[Records from a data collection]
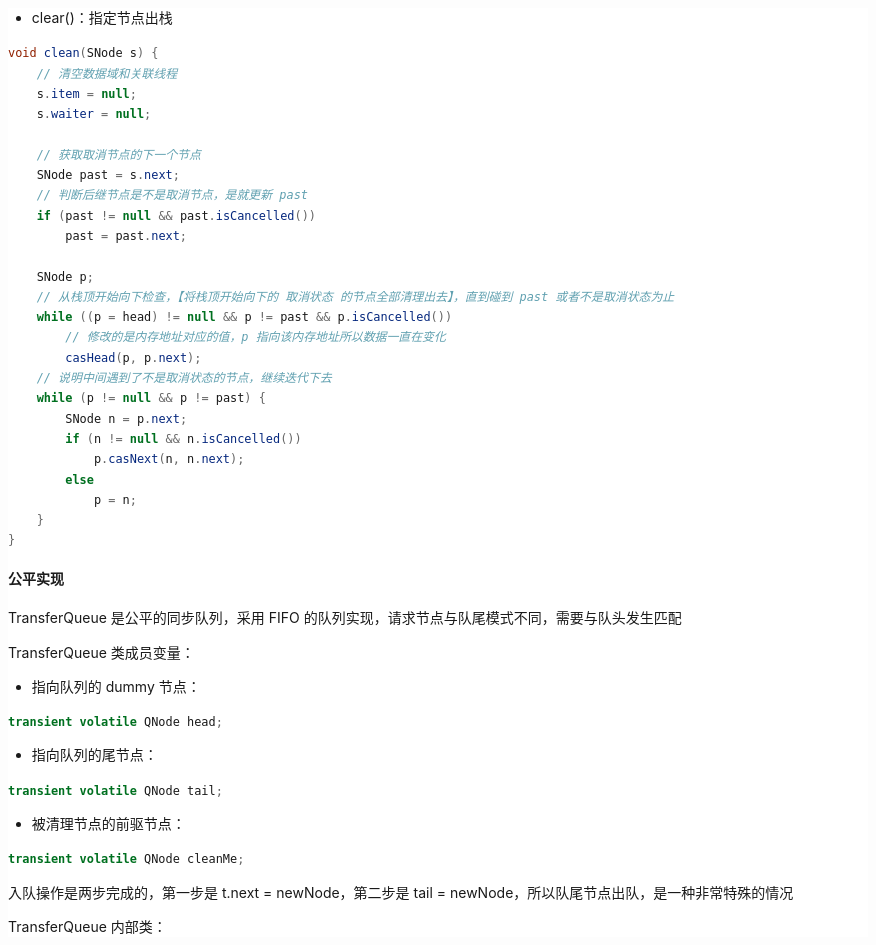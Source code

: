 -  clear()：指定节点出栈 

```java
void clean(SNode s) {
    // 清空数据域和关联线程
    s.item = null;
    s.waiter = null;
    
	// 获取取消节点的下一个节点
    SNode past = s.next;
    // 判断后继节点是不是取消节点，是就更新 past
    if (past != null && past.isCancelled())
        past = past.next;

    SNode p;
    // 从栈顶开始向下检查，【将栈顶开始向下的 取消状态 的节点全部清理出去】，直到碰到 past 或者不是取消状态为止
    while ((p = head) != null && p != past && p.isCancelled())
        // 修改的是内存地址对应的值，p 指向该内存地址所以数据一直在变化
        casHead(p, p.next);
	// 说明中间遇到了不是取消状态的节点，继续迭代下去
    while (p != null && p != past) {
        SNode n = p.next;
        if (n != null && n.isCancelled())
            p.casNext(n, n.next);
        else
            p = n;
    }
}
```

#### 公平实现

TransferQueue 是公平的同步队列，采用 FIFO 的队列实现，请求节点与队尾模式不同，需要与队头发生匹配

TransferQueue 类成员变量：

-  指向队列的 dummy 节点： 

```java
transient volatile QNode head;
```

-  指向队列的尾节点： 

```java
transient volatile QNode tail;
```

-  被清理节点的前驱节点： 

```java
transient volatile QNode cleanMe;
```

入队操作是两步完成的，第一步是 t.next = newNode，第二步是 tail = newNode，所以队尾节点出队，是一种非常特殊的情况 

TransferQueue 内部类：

• **How to complete this task**
An exact restatement of the lines from the one with "TransferQueue 类成员变量：" through the last line of the data is the only acceptable answer.

• **Exercise result**
TransferQueue 类成员变量：

-  指向队列的 dummy 节点： 

```java
transient volatile QNode head;
```

-  指向队列的尾节点： 

```java
transient volatile QNode tail;
```

-  被清理节点的前驱节点： 

```java
transient volatile QNode cleanMe;
```

入队操作是两步完成的，第一步是 t.next = newNode，第二步是 tail = newNode，所以队尾节点出队，是一种非常特殊的情况 

TransferQueue 内部类：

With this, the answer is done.